Noorse Buhund prequel dogtales 16
Sinds begin jaren negentig loop ik met mijn honden meestal een
vaste route langs de Maas. Sindsdien is er helaas veel veranderd. Van woeste
natuur in de oude beemden naar asfaltpaden en aangelegde natuur. De kronkelige,
modderige paadjes voerden door weilanden met paarden en je moest soms over
slordig gespannen prikkeldraad heen stappen. De honden konden er gemakkelijk onderdoor
of sprongen er overheen. Sporadisch was er toegang door een poortje en
aangepaste kleding en schoeisel was noodzakelijk. De vaste wandelaars in dit
gebied hadden zelf benamingen bedacht om de diverse stukken route aan elkaar te
duiden.
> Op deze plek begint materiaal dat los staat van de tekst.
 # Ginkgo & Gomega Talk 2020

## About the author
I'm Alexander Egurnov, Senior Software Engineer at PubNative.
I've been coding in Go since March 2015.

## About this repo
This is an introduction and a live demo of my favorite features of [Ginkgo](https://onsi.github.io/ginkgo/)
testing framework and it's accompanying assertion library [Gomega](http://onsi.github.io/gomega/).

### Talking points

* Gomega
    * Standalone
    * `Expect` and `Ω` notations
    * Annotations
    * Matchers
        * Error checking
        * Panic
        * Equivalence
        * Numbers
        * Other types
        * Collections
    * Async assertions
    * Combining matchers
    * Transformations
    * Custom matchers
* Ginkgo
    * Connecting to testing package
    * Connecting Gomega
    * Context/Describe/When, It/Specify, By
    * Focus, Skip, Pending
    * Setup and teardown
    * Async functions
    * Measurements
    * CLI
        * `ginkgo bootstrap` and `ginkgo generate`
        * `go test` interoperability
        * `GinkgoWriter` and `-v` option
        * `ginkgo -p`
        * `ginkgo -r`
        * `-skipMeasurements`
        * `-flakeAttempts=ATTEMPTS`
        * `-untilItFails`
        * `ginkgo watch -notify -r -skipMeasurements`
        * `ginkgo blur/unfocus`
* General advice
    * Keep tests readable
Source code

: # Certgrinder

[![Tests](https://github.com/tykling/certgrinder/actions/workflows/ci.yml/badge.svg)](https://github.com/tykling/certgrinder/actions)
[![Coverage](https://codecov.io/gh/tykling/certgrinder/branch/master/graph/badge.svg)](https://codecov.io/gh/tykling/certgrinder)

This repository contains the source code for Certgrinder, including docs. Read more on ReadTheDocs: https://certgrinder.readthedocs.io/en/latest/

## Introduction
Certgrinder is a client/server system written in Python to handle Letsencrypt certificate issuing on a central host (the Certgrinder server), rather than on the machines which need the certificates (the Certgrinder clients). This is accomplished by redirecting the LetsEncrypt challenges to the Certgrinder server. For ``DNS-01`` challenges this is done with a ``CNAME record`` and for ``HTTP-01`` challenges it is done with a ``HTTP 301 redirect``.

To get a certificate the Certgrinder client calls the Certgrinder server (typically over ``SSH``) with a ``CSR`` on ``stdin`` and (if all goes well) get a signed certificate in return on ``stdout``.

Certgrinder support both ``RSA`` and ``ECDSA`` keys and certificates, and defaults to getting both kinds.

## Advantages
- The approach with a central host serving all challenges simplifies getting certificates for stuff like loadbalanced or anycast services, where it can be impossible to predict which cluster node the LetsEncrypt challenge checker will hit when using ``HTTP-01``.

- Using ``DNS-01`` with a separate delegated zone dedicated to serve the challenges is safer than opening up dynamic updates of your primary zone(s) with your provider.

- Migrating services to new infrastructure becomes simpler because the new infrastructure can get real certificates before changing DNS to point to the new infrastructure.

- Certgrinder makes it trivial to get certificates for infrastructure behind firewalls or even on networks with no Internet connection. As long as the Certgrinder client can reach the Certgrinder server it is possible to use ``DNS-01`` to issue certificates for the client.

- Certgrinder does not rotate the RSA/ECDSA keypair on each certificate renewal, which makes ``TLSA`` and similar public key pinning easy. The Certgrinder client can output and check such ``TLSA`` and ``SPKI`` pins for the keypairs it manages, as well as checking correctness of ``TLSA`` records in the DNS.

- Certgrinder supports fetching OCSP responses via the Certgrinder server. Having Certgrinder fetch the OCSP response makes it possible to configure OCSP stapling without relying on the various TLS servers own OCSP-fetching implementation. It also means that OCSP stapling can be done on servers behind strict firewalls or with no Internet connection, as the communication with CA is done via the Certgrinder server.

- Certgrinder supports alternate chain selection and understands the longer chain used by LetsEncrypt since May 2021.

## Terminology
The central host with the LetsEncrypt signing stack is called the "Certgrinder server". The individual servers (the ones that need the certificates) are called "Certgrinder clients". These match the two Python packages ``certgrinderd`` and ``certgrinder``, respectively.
Vossenveld, bijdepaardjes, ganzenweitje: iedereen wist feilloos waar je
bedoelde. Het oude wandelpad lag er al die tijd naamloos bij. Het voornaamste
was echter dat je door de ruigte van het gebied slechts wandelaars tegen kwam
met honden - een
enkele vogelaar daar gelaten – waardoor je hond er ongestoord los kon rennen.
We hebben er vele gezellige ontmoetingen gehad.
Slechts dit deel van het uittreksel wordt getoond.